Alright, that is a relative truth. But in practice it points to what is my most difficult aspect of an authentic and an actualized spirituality.
I am here to love you exactly as you are.
Now I know that I can only love you as much as I am able to love myself. I get that. And Divine Love is a continuum and a dynamic that is beyond linear or logical reason. Whether I frame it as loving myself or loving you the foundation is the same. It is a choice to tap, to sync, and to open into Love. It is really not a subject to object relationship. While we may speak of loving God that is again a largely relative concept. You can only love God to the extent that you are loving Love. And you can only love Love to the extent that you are loving yourself and loving the other.
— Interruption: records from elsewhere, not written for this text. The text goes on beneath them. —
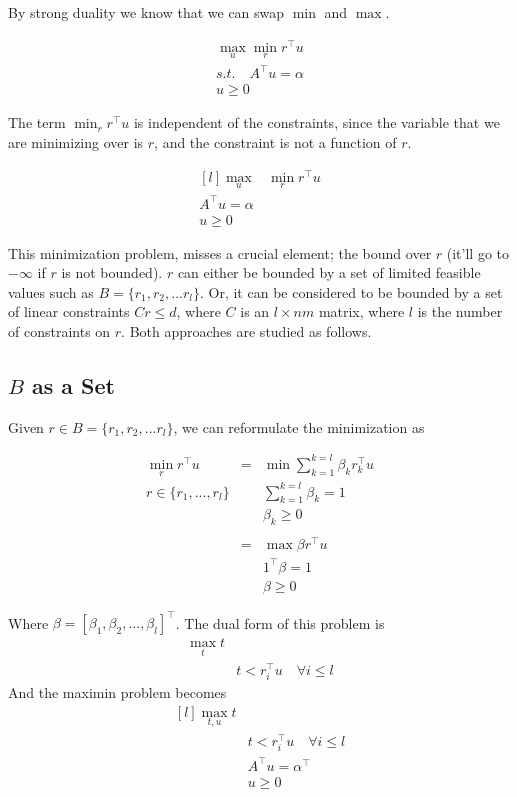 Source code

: \documentclass{article}
\theoremstyle{remark}
\theoremstyle{remark}
\theoremstyle{remark}
\theoremstyle{remark}
\theoremstyle{remark}
\theoremstyle{remark}
\begin{document}
By strong duality we know that we can swap $\min$ and $\max$.

$$
  \begin{matrix}
    \max_u \min_r r^\top  u \\
    s.t. \quad A^\top  u = \alpha \\
    u \geq 0
  \end{matrix}
$$

The term $\min_r r^\top  u$ is independent of the constraints, since the variable that we are minimizing over is $r$, and the constraint is not a function of $r$.

$$
  \begin{matrix*}[l]
    \max \limits_u & \min \limits_{r} r^\top u \\
    A^\top u = \alpha  & \\
    u \geq 0
  \end{matrix*}
$$

This minimization problem, misses a crucial element; the bound over $r$ (it'll go to $-\infty$ if $r$ is not bounded). $r$ can either be bounded by a set of limited feasible values such as $B=\{r_1, r_2,...r_l\}$. Or, it can be considered to be bounded by a set of linear constraints $Cr \leq d$, where $C$ is an $l \times nm$ matrix, where $l$ is the number of constraints on $r$. Both approaches are studied as follows.


\subsection*{$B$ as a Set}

Given $r \in B=\{r_1, r_2,...r_l\}$, we can reformulate the minimization as

$$
  \begin{matrix}
    \min_r r^\top u  &=& \min \sum_{k = 1}^{k=l} \beta_k r_k^\top u\\
    r \in \{r_1,...,r_l\} & & \sum_{k = 1}^{k=l} \beta_k = 1\\
      & & \beta_k \geq 0 \\
      & & \\
      & = &\max \beta r^\top u \\
      & & 1^\top \beta = 1 \\
      & & \beta \geq 0
  \end{matrix}
$$

Where $\beta = [\beta_1, \beta_2, ..., \beta_l]^\top$. The dual form of this problem is
\[
  \begin{matrix}
    \max_t t & \\
     & t < r_i^\top u \quad \forall i \leq l
  \end{matrix}
\]
And the maximin problem becomes
\[
  \begin{matrix*}[l]
    \max_{t,u} t & \\
     & t < r_i^\top u \quad \forall i \leq l\\
     & A^\top  u = \alpha^\top \\
     & u \geq 0 \\
  \end{matrix*}
\]
\end{document}
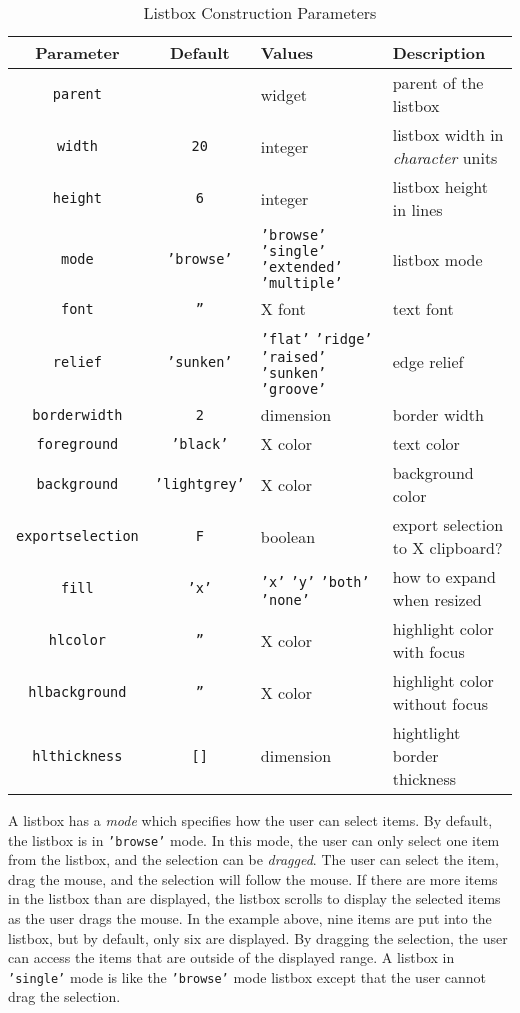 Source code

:\begin{table}[tbh]
{\small
\begin{center}
\begin{tabular}{|c|c|p{1.6in}|p{1.9in}|}
\hline
Parameter & Default & Values & Description \\
\hline
\hline
{\tt parent}            &               & widget & parent of the listbox \\ \hline
{\tt width}             & {\tt 20}      & integer& listbox width in {\em character} units \\ \hline
{\tt height}            & {\tt 6}       & integer& listbox height in lines \\ \hline
{\tt mode}              & {\tt 'browse'}& {\tt 'browse'} {\tt 'single'} {\tt 'extended'} {\tt 'multiple'} & listbox mode \\ \hline
{\tt font}		& {\tt ''}	& X font & text font \\ \hline
{\tt relief}		& {\tt 'sunken'} & {\tt 'flat'} {\tt 'ridge'} {\tt 'raised'} {\tt 'sunken'} {\tt 'groove'} & edge relief \\ \hline
{\tt borderwidth}       & {\tt 2}       & dimension & border width \\ \hline
{\tt foreground}        & {\tt 'black'} & X color & text color \\ \hline
{\tt background}	& {\tt 'lightgrey'}& X color & background color \\ \hline
{\tt exportselection}	& {\tt F}	& boolean & export selection to X clipboard? \\ \hline
{\tt fill}		& {\tt 'x'}	& {\tt 'x'} {\tt 'y'} {\tt 'both'} {\tt 'none'} & how to expand when resized \\ \hline
{\tt hlcolor}		& {\tt ''}	& X color & highlight color with focus \\ \hline
{\tt hlbackground}	& {\tt ''}	& X color & highlight color without focus \\ \hline
{\tt hlthickness}	& {\tt []}	& dimension & hightlight border thickness \\ \hline
\end{tabular}
\end{center}
}
\caption{ Listbox Construction Parameters }
\label{tklistbox-params}
\end{table}

A listbox has a {\em mode} which specifies how the user can select items. By default,
the listbox is in {\tt 'browse'} mode. In this mode, the user can only select one item
from the listbox, and the selection can be {\em dragged}. The user can select the item,
drag the mouse, and the selection will follow the mouse. If there are more items in
the listbox than are displayed, the listbox scrolls to display the selected items
as the user drags the mouse. In the example above, nine items are put into the listbox,
but by default, only six are displayed. By dragging the selection, the user can access
the items that are outside of the displayed range. A listbox in {\tt 'single'} mode
is like the {\tt 'browse'} mode listbox except that the user cannot  drag the
selection.

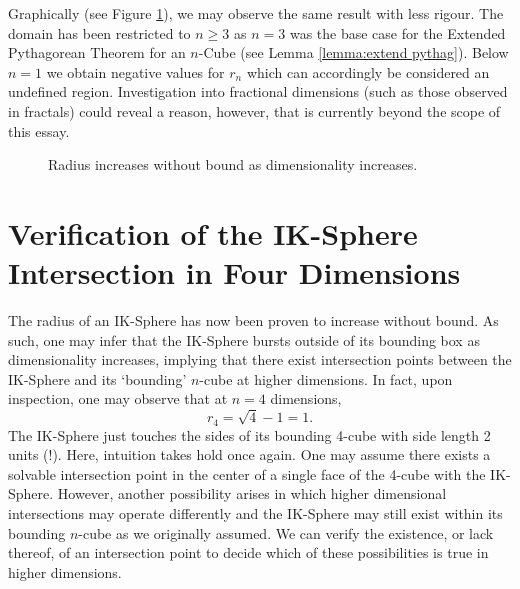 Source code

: Graphically (see Figure \ref{fig:radius increases graph}), we may observe the same result with less rigour. The domain has been restricted to $n\geq3$ as $n=3$ was the base case for the Extended Pythagorean Theorem for an $n$-Cube (see Lemma \ref{lemma:extend pythag}). Below $n=1$ we obtain negative values for $r_n$ which can accordingly be considered an undefined region. Investigation into fractional dimensions (such as those observed in fractals) could reveal a reason, however, that is currently beyond the scope of this essay.
\begin{figure}[H]
    \centering
    \caption{Radius increases without bound as dimensionality increases.}
    \label{fig:radius increases graph}
\end{figure}






\section{Verification of the IK-Sphere Intersection in Four Dimensions}\label{section:verify intersection}
The radius of an IK-Sphere has now been proven to increase without bound. As such, one may infer that the IK-Sphere bursts outside of its bounding box as dimensionality increases, implying that there exist intersection points between the IK-Sphere and its `bounding' $n$-cube at higher dimensions. In fact, upon inspection, one may observe that at $n=4$ dimensions, $$r_4=\sqrt{4}-1=1.$$ The IK-Sphere just touches the sides of its bounding 4-cube with side length 2 units (!). Here, intuition takes hold once again. One may assume there exists a solvable intersection point in the center of a single face of the 4-cube with the IK-Sphere. However, another possibility arises in which higher dimensional intersections may operate differently and the IK-Sphere may still exist within its bounding $n$-cube as we originally assumed. We can verify the existence, or lack thereof, of an intersection point to decide which of these possibilities is true in higher dimensions.

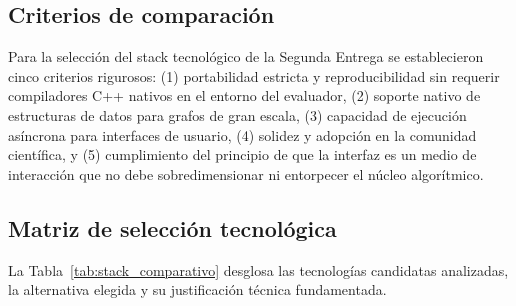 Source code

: \documentclass[11pt,a4paper]{article}
\begin{document}
\subsection{Criterios de comparación}
Para la selección del stack tecnológico de la Segunda Entrega se establecieron cinco criterios rigurosos: (1) portabilidad estricta y reproducibilidad sin requerir compiladores C++ nativos en el entorno del evaluador, (2) soporte nativo de estructuras de datos para grafos de gran escala, (3) capacidad de ejecución asíncrona para interfaces de usuario, (4) solidez y adopción en la comunidad científica, y (5) cumplimiento del principio de que la interfaz es un medio de interacción que no debe sobredimensionar ni entorpecer el núcleo algorítmico.

\subsection{Matriz de selección tecnológica}
La Tabla~\ref{tab:stack_comparativo} desglosa las tecnologías candidatas analizadas, la alternativa elegida y su justificación técnica fundamentada.
\end{document}
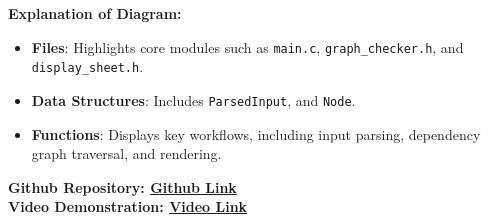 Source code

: \documentclass[12pt]{article}
\begin{document}
\textbf{Explanation of Diagram:}
\begin{itemize}
    \item \textbf{Files}: Highlights core modules such as \texttt{main.c}, \texttt{graph\_checker.h}, and \texttt{display\_sheet.h}.
    \item \textbf{Data Structures}: Includes \texttt{ParsedInput}, and \texttt{Node}.
    \item \textbf{Functions}: Displays key workflows, including input parsing, dependency graph traversal, and rendering.
\end{itemize}

\textbf{
Github Repository: \href{https://github.com/ArinjaySinghal19/Spreadsheet-Program.git}{Github Link}
\\
Video Demonstration: \href{https://drive.google.com/file/d/1vTOE9P0J-51jGHLpEHdottVRbZbrOiTq/view?usp=sharing}{Video Link}
}
\end{document}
So we are right back to the greatest challenge.
So the authenticity of my spirituality isn’t in how good I try to sound or how consistent my church face is or how many gurus’s I can quote. It is in how I am treating you. It is in how I am treating and speaking about those who I disagree with or who disagree with me. It is in the degree to which I follow through on the impulse to gossip, retaliate, and belittle. My spiritual authenticity is in my relationship to what is going on in here, regardless of what is going on around me. My awakening is reflected in how I treat you when you may be coming against me. It is reflected in what I say about you when you are not here to hear it. It is challenged by my belief in my own opinions, my identification with my own projections.
My God is only as good as is my treatment and my caring of you.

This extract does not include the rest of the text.